PROBLEM STATEMENT
Restate all the lines below word for word, but omit the pictures.

(EXTRACTED RECORDS Opens)

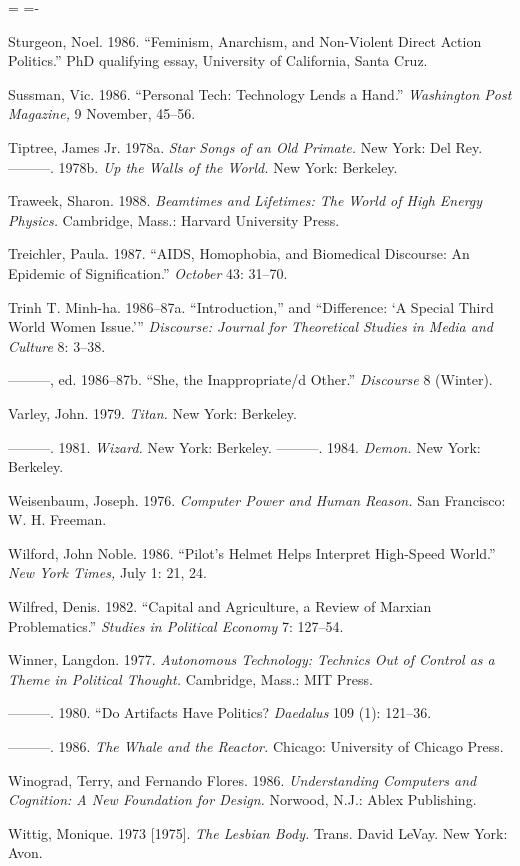 \documentclass[DIV=12,%
               BCOR=10mm,%
               headinclude=false,%
               footinclude=false,open=any,%
               fontsize=11pt,%
               twoside,%
               paper=210mm:11in]%
               {scrbook}
\newenvironment*{amusebiblio}{
  \leftskip=\parindent
  \parindent=-\parindent
  \smallskip
  \indent
}{\smallskip}
\newcommand*{\Slash}{\slash\hspace{0pt}}
\begin{document}
\begin{amusebiblio}
Sturgeon, Noel. 1986. “Feminism, Anarchism, and Non-Violent Direct Action Politics.” PhD qualifying essay, University of California, Santa Cruz.


Sussman, Vic. 1986. “Personal Tech: Technology Lends a Hand.” \emph{Washington Post Magazine,} 9 November, 45–56.


Tiptree, James Jr. 1978a. \emph{Star Songs of an Old Primate.} New York: Del Rey. ———. 1978b. \emph{Up the Walls of the World.} New York: Berkeley.


Traweek, Sharon. 1988. \emph{Beamtimes and Lifetimes: The World of High Energy Physics.} Cambridge, Mass.: Harvard University Press.


Treichler, Paula. 1987. “AIDS, Homophobia, and Biomedical Discourse: An Epidemic of Signification.” \emph{October} 43: 31–70.


Trinh T. Minh-ha. 1986–87a. “Introduction,” and “Difference: ‘A Special Third World Women Issue.’” \emph{Discourse: Journal for Theoretical Studies in Media and Culture} 8: 3–38.


———, ed. 1986–87b. “She, the Inappropriate\Slash{}d Other.” \emph{Discourse} 8 (Winter).


Varley, John. 1979. \emph{Titan.} New York: Berkeley.


———. 1981. \emph{Wizard.} New York: Berkeley. ———. 1984. \emph{Demon.} New York: Berkeley.


Weisenbaum, Joseph. 1976. \emph{Computer Power and Human Reason.} San Francisco: W. H. Freeman.


Wilford, John Noble. 1986. “Pilot’s Helmet Helps Interpret High-Speed World.” \emph{New York Times,} July 1: 21, 24.


Wilfred, Denis. 1982. “Capital and Agriculture, a Review of Marxian Problematics.” \emph{Studies in Political Economy} 7: 127–54.


Winner, Langdon. 1977. \emph{Autonomous Technology: Technics Out of Control as a Theme in Political Thought.} Cambridge, Mass.: MIT Press.


———. 1980. “Do Artifacts Have Politics? \emph{Daedalus} 109 (1): 121–36.


———. 1986. \emph{The Whale and the Reactor.} Chicago: University of Chicago Press.


Winograd, Terry, and Fernando Flores. 1986. \emph{Understanding Computers and Cognition: A New Foundation for Design.} Norwood, N.J.: Ablex Publishing.


Wittig, Monique. 1973 [1975]. \emph{The Lesbian Body.} Trans. David LeVay. New York: Avon.



\end{amusebiblio}
\end{document}
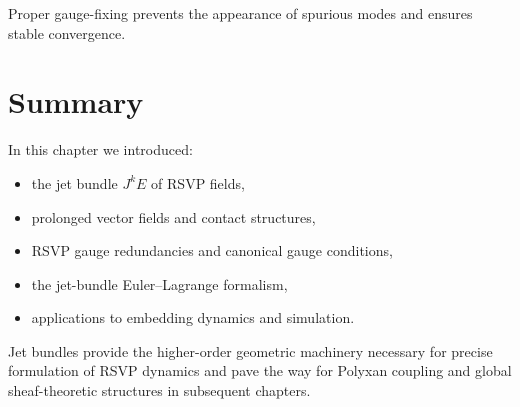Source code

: Proper gauge-fixing prevents the appearance of spurious modes and ensures stable convergence.

\section{Summary}

In this chapter we introduced:
\begin{itemize}
\item the jet bundle $J^k E$ of RSVP fields,
\item prolonged vector fields and contact structures,
\item RSVP gauge redundancies and canonical gauge conditions,
\item the jet-bundle Euler–Lagrange formalism,
\item applications to embedding dynamics and simulation.
\end{itemize}

Jet bundles provide the higher-order geometric machinery necessary for precise formulation of RSVP dynamics and pave the way for Polyxan coupling and global sheaf-theoretic structures in subsequent chapters.
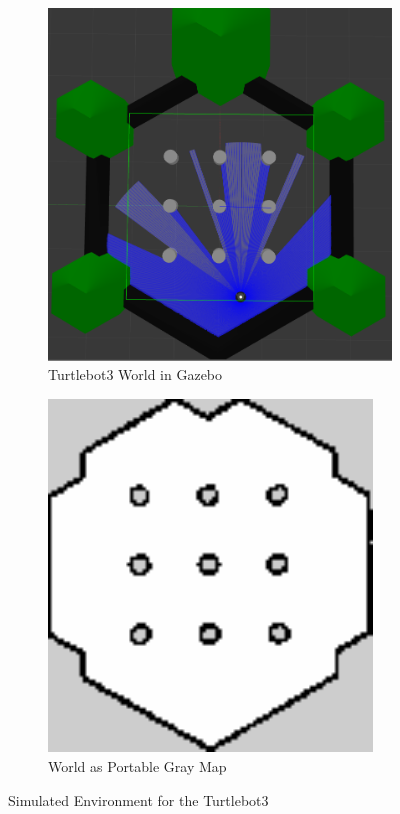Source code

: \documentclass[%
paper=A4,               %
twoside=true,           %
openright,              %
11pt,                   %
bibliography=totoc,     %
titlepage=on,           %
DIV=12,                 %
BCOR=1.5cm,             %
parskip=half,            %
final
]{scrreprt}
\begin{document}
	\begin{figure}[H]
		\centering
		\begin{subfigure}[b]{0.45\textwidth}
			\centering
			\includegraphics[width=\textwidth]{Graphics/turtlebot3world.png}
			\caption{Turtlebot3 World in Gazebo}
			\label{fig:fig22}
		\end{subfigure}
		\hfill
		\begin{subfigure}[b]{0.45\textwidth}
			\centering
			\includegraphics[width=0.945\textwidth]{Graphics/mapPlain.png}
			\caption{World as Portable Gray Map}
			\label{fig:fig21}
		\end{subfigure}
		\caption{Simulated Environment for the Turtlebot3}
		\label{fig:turtlebot3world}
	\end{figure}
	
\end{document}
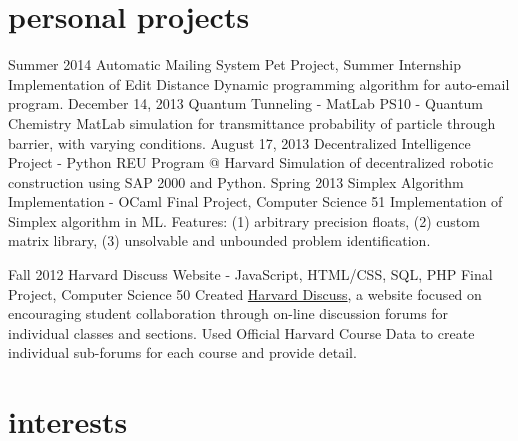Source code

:\documentclass[]{friggeri-cv} %
\begin{document}

\section{personal projects}

\entry
{Summer 2014}
{Automatic Mailing System}
{Pet Project, Summer Internship}
{Implementation of Edit Distance Dynamic programming algorithm for auto-email program.}
\entry
{December 14, 2013}
{Quantum Tunneling - MatLab}
{PS10 - Quantum Chemistry}
{MatLab simulation for transmittance probability of particle through barrier, with varying conditions.}
\entry
{August 17, 2013}
{Decentralized Intelligence Project - Python}
{REU Program @ Harvard}
{Simulation of decentralized robotic construction using SAP 2000 and Python.}
\entry
{Spring 2013}
{Simplex Algorithm Implementation - OCaml}
{Final Project, Computer Science 51}
{Implementation of Simplex algorithm in ML. Features: (1) arbitrary precision floats, (2) custom matrix library, (3) unsolvable and unbounded problem identification.}
\begin{detailed}
\entry
{Fall 2012}
{Harvard Discuss Website - JavaScript, HTML/CSS, SQL, PHP}
{Final Project, Computer Science 50}
{Created \href{https://www.hcs.harvard.edu/~harvarddiscuss/index.php/en/}{Harvard Discuss}, a website focused on encouraging student collaboration through on-line discussion forums for individual classes and sections. Used Official Harvard Course Data to create individual sub-forums for each course and provide detail.}
\end{detailed}


\section{interests}
\end{document}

(EXTRACTED RECORDS Closes)

FINISHED EXERCISE
 \documentclass[DIV=12,%
               BCOR=10mm,%
               headinclude=false,%
               footinclude=false,open=any,%
               fontsize=11pt,%
               twoside,%
               paper=210mm:11in]%
               {scrbook}
\newenvironment*{amusebiblio}{
  \leftskip=\parindent
  \parindent=-\parindent
  \smallskip
  \indent
}{\smallskip}
\newcommand*{\Slash}{\slash\hspace{0pt}}
\begin{document}
\begin{amusebiblio}
Sturgeon, Noel. 1986. “Feminism, Anarchism, and Non-Violent Direct Action Politics.” PhD qualifying essay, University of California, Santa Cruz.


Sussman, Vic. 1986. “Personal Tech: Technology Lends a Hand.” \emph{Washington Post Magazine,} 9 November, 45–56.


Tiptree, James Jr. 1978a. \emph{Star Songs of an Old Primate.} New York: Del Rey. ———. 1978b. \emph{Up the Walls of the World.} New York: Berkeley.


Traweek, Sharon. 1988. \emph{Beamtimes and Lifetimes: The World of High Energy Physics.} Cambridge, Mass.: Harvard University Press.


Treichler, Paula. 1987. “AIDS, Homophobia, and Biomedical Discourse: An Epidemic of Signification.” \emph{October} 43: 31–70.


Trinh T. Minh-ha. 1986–87a. “Introduction,” and “Difference: ‘A Special Third World Women Issue.’” \emph{Discourse: Journal for Theoretical Studies in Media and Culture} 8: 3–38.


———, ed. 1986–87b. “She, the Inappropriate\Slash{}d Other.” \emph{Discourse} 8 (Winter).


Varley, John. 1979. \emph{Titan.} New York: Berkeley.


———. 1981. \emph{Wizard.} New York: Berkeley. ———. 1984. \emph{Demon.} New York: Berkeley.


Weisenbaum, Joseph. 1976. \emph{Computer Power and Human Reason.} San Francisco: W. H. Freeman.


Wilford, John Noble. 1986. “Pilot’s Helmet Helps Interpret High-Speed World.” \emph{New York Times,} July 1: 21, 24.


Wilfred, Denis. 1982. “Capital and Agriculture, a Review of Marxian Problematics.” \emph{Studies in Political Economy} 7: 127–54.


Winner, Langdon. 1977. \emph{Autonomous Technology: Technics Out of Control as a Theme in Political Thought.} Cambridge, Mass.: MIT Press.


———. 1980. “Do Artifacts Have Politics? \emph{Daedalus} 109 (1): 121–36.


———. 1986. \emph{The Whale and the Reactor.} Chicago: University of Chicago Press.


Winograd, Terry, and Fernando Flores. 1986. \emph{Understanding Computers and Cognition: A New Foundation for Design.} Norwood, N.J.: Ablex Publishing.


Wittig, Monique. 1973 [1975]. \emph{The Lesbian Body.} Trans. David LeVay. New York: Avon.



\end{amusebiblio}
\end{document}
Source code

: Proper gauge-fixing prevents the appearance of spurious modes and ensures stable convergence.

\section{Summary}

In this chapter we introduced:
\begin{itemize}
\item the jet bundle $J^k E$ of RSVP fields,
\item prolonged vector fields and contact structures,
\item RSVP gauge redundancies and canonical gauge conditions,
\item the jet-bundle Euler–Lagrange formalism,
\item applications to embedding dynamics and simulation.
\end{itemize}

Jet bundles provide the higher-order geometric machinery necessary for precise formulation of RSVP dynamics and pave the way for Polyxan coupling and global sheaf-theoretic structures in subsequent chapters.
Source code

: \documentclass[%
paper=A4,               %
twoside=true,           %
openright,              %
11pt,                   %
bibliography=totoc,     %
titlepage=on,           %
DIV=12,                 %
BCOR=1.5cm,             %
parskip=half,            %
final
]{scrreprt}
\begin{document}
	\begin{figure}[H]
		\centering
		\begin{subfigure}[b]{0.45\textwidth}
			\centering
			\includegraphics[width=\textwidth]{Graphics/turtlebot3world.png}
			\caption{Turtlebot3 World in Gazebo}
			\label{fig:fig22}
		\end{subfigure}
		\hfill
		\begin{subfigure}[b]{0.45\textwidth}
			\centering
			\includegraphics[width=0.945\textwidth]{Graphics/mapPlain.png}
			\caption{World as Portable Gray Map}
			\label{fig:fig21}
		\end{subfigure}
		\caption{Simulated Environment for the Turtlebot3}
		\label{fig:turtlebot3world}
	\end{figure}
	
\end{document}
Source code

:\documentclass[]{friggeri-cv} %
\begin{document}

\section{personal projects}

\entry
{Summer 2014}
{Automatic Mailing System}
{Pet Project, Summer Internship}
{Implementation of Edit Distance Dynamic programming algorithm for auto-email program.}
\entry
{December 14, 2013}
{Quantum Tunneling - MatLab}
{PS10 - Quantum Chemistry}
{MatLab simulation for transmittance probability of particle through barrier, with varying conditions.}
\entry
{August 17, 2013}
{Decentralized Intelligence Project - Python}
{REU Program @ Harvard}
{Simulation of decentralized robotic construction using SAP 2000 and Python.}
\entry
{Spring 2013}
{Simplex Algorithm Implementation - OCaml}
{Final Project, Computer Science 51}
{Implementation of Simplex algorithm in ML. Features: (1) arbitrary precision floats, (2) custom matrix library, (3) unsolvable and unbounded problem identification.}
\begin{detailed}
\entry
{Fall 2012}
{Harvard Discuss Website - JavaScript, HTML/CSS, SQL, PHP}
{Final Project, Computer Science 50}
{Created \href{https://www.hcs.harvard.edu/~harvarddiscuss/index.php/en/}{Harvard Discuss}, a website focused on encouraging student collaboration through on-line discussion forums for individual classes and sections. Used Official Harvard Course Data to create individual sub-forums for each course and provide detail.}
\end{detailed}


\section{interests}
\end{document}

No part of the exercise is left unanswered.